Keeping every character as it is, transcribe the entries below.

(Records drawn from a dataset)
■ ■ ■ ■

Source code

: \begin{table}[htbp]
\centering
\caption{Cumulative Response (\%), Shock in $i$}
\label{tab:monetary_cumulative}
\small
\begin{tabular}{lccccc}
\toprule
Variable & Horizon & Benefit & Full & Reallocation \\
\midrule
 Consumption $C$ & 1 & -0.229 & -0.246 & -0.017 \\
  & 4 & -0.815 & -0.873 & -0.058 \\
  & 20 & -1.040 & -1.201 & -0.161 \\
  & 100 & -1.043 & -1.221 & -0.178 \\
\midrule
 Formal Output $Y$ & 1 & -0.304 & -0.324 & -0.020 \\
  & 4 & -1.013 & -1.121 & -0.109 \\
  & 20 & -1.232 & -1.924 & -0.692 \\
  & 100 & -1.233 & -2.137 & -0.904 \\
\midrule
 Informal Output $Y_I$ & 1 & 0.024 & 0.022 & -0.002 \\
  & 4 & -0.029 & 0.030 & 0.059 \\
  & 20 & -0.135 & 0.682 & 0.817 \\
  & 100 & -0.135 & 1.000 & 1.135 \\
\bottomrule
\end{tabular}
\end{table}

■ ■ ■ ■

**RESPONSE AREA**
Source code

: \begin{table}[htbp]
\centering
\caption{Cumulative Response (\%), Shock in $i$}
\label{tab:monetary_cumulative}
\small
\begin{tabular}{lccccc}
\toprule
Variable & Horizon & Benefit & Full & Reallocation \\
\midrule
 Consumption $C$ & 1 & -0.229 & -0.246 & -0.017 \\
  & 4 & -0.815 & -0.873 & -0.058 \\
  & 20 & -1.040 & -1.201 & -0.161 \\
  & 100 & -1.043 & -1.221 & -0.178 \\
\midrule
 Formal Output $Y$ & 1 & -0.304 & -0.324 & -0.020 \\
  & 4 & -1.013 & -1.121 & -0.109 \\
  & 20 & -1.232 & -1.924 & -0.692 \\
  & 100 & -1.233 & -2.137 & -0.904 \\
\midrule
 Informal Output $Y_I$ & 1 & 0.024 & 0.022 & -0.002 \\
  & 4 & -0.029 & 0.030 & 0.059 \\
  & 20 & -0.135 & 0.682 & 0.817 \\
  & 100 & -0.135 & 1.000 & 1.135 \\
\bottomrule
\end{tabular}
\end{table}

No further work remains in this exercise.